###
# carbon-footprint-exploration.R
###
setwd("~/Documents/kaggle/food/")
df = read.csv("./data/sample10K_blankNAs.csv", header = TRUE, stringsAsFactors = FALSE)
head(df)
## code product_name
## 1 3.421557e+12 Terres et Céréales bio Couscous Complet
## 2 8.480018e+12 Tableta de chocolate negro con avellanas 55% cacao
## 3 5.019124e+12 Butter ghee (beurre clarifié)
## 4 3.555081e+12 nonettes aux miel et aux amandes
## 5 3.564700e+12 P'tit-beurre tablette chocolat au lait
## 6 3.250392e+12 Caviar d'aubergine
## nutrition_grade_fr countries_en proteins_100g carbohydrates_100g
## 1 France NA NA
## 2 e Spain 7.5 40
## 3 Portugal NA NA
## 4 d France 3.8 73
## 5 e France 6.5 65
## 6 France NA NA
## sugars_100g trans_fat_100g carbon_footprint_100g
## 1 NA NA NA
## 2 37 NA NA
## 3 NA NA NA
## 4 45 NA NA
## 5 39 NA NA
## 6 NA NA NA
Sine many of the fields are missing and not relevant for the classification of food grade, we will only select the relevant columns.

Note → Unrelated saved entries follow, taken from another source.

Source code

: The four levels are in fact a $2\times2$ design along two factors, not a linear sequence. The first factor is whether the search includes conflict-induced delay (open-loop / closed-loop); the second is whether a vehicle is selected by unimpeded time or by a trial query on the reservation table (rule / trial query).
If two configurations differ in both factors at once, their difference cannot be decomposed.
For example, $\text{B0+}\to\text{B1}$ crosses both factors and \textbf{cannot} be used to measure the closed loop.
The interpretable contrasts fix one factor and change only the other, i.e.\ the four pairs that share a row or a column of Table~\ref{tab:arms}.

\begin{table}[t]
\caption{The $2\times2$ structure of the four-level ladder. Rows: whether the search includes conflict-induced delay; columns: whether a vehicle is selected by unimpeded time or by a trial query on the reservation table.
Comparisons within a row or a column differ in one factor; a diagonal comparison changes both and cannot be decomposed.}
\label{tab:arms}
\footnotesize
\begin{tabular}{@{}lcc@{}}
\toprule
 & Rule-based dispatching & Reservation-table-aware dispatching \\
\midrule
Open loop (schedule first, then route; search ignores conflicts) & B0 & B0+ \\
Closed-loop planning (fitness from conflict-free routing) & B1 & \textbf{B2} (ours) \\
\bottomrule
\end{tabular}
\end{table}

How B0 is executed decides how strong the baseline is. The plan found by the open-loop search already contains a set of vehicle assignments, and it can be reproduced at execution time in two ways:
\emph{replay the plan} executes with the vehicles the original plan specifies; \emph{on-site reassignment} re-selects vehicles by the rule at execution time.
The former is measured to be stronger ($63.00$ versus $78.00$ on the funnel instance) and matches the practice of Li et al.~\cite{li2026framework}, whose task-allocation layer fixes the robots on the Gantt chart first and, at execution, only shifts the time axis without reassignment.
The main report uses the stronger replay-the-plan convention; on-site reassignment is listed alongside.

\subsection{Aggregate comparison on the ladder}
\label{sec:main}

df.grades = df[,c("nutrition_grade_fr", "proteins_100g", "carbohydrates_100g", "sugars_100g", "trans_fat_100g")]
Lets now see code the target variable (nutrition_grade_fr) as a Factor variable and compute the summary statistics:
df.grades$nutrition_grade_fr = as.factor(df.grades$nutrition_grade_fr)
summary(df.grades)
## nutrition_grade_fr proteins_100g carbohydrates_100g sugars_100g
## :5216 Min. : 0.000 Min. : 0.00 Min. : 0.00
## a: 892 1st Qu.: 1.600 1st Qu.: 4.20 1st Qu.: 1.10
## b: 792 Median : 5.800 Median : 13.80 Median : 4.10
## c:1063 Mean : 7.436 Mean : 27.58 Mean : 12.77
## d:1242 3rd Qu.:10.100 3rd Qu.: 53.50 3rd Qu.: 15.40
## e: 795 Max. :86.000 Max. :100.80 Max. :100.80
## NA's :4483 NA's :4480 NA's :5027
## trans_fat_100g
## Min. :0.000
## 1st Qu.:0.000
## Median :0.000
## Mean :0.113
## 3rd Qu.:0.000
## Max. :7.140
## NA's :9803
It appears that many of the target variables are blank (missing). Let’s remove these
df.grades = subset(df.grades, nutrition_grade_fr != "")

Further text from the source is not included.